{

Experiment Index

Searchable table of all PodPedia experiments. Each entry links to a full report in this directory.

Quick Reference

ID	Date	Hypothesis	Conclusion	Commit	Status
ADR-001-live-ab	2026-05-13	10K chunk threshold (ADR-001) reduces pipeline latency vs. 20K threshold	Promising but inconclusive (n=15, environment confound)	Production vs.
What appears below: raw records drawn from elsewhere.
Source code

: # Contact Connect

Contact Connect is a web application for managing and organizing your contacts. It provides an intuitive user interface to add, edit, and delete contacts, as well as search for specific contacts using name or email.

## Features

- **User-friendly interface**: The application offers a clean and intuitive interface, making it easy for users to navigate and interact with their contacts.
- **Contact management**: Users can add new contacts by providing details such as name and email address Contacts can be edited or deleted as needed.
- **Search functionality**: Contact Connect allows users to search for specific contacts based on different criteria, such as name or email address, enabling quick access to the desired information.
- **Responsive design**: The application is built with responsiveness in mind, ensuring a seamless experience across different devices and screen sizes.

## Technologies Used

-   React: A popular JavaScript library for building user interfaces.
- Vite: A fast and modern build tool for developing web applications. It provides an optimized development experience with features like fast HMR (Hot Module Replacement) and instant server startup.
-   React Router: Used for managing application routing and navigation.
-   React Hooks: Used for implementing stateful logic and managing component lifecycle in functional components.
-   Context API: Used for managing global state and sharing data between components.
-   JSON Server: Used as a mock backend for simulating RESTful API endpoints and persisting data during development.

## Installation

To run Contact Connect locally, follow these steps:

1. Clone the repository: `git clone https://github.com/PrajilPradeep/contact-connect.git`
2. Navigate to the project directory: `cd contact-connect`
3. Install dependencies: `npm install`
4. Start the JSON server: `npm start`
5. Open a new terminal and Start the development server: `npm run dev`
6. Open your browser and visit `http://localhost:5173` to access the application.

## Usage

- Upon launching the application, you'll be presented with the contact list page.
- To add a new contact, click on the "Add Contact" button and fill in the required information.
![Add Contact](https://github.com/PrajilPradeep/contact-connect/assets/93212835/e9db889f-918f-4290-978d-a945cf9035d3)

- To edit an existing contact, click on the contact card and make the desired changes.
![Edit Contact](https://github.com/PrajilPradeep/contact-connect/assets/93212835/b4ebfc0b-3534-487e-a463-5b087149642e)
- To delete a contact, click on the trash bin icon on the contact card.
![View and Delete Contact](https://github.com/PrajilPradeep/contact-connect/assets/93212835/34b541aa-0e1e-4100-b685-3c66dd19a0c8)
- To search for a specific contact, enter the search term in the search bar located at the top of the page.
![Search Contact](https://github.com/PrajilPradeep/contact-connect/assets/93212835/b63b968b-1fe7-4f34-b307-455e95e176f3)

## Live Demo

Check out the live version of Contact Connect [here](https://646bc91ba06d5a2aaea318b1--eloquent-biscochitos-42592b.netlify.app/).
Staging	🟡 inconclusive
ADR-007-010-pipeline	2026-05-12	Merged ADR-007 + ADR-010 introduce no regression in graph latency or memory	Inconclusive (benchtime mismatch: 1s vs 30s)	`e5d631c` / `dc1fbe5`	⚪ inconclusive
EXP-001	2026-05-11	Formalized experiment tracking will improve performance decision rigor and reduce regression incidents	Pending (deadline 2026-05-25)	—	🟡 planned
EXP-002	—	Ollama-based LLM handler achieves comparable p95 latency to Vertex AI for <500 token prompts	—	—	⬜ planned
EXP-003	—	SQLite-backed graph storage outperforms in-memory graph for entity counts >10,000	—	—	⬜ planned
EXP-004	—	Batched entity resolution (chunk size 50) reduces p99 latency vs. sequential resolution by ≥30%	—	—	⬜ planned
EXP-005	—	Token-bucket rate limiter sustains 2x throughput vs. sliding-window under bursty ingest patterns	—	—	⬜ planned

Status Legend

Icon	Meaning
🟢	Confirmed
🔴	Rejected
🟡	In progress / planned with deadline
⬜	Planned (no start date)
⚪	Inconclusive

ADR-001-live-ab — 10K Character Threshold Live A/B Latency Test

Field	Value
ID	ADR-001-live-ab
Type	Live A/B (production vs. staging)
Date	2026-05-13
Author	@coding-agent
Status	🟡 inconclusive — low trial count

Hypothesis

Lowering the parallel graph extraction chunking threshold from 20K → 10K characters (ADR-001) reduces wall-clock extraction latency.

Results Summary

Payload	Production (20K)	Staging (10K)	Δ	KS p-value
5K chars	50.1s	35.6s	-28.9%	0.017*
15K chars	45.8s	37.0s	-19.2%	0.308
25K chars	116.2s	37.0s	-68.2%	<0.001*

Conclusion

Directional evidence strongly favors staging (10K threshold), especially at 25K chars (68% faster, d=-2.06, p<0.001). However, the 5K result shows an environment confound (staging is faster even where no parallelization benefit exists), and the critical 15K payload did not reach significance (p=0.31, n=15). Iterate: re-run with controlled environment and ≥30 trials.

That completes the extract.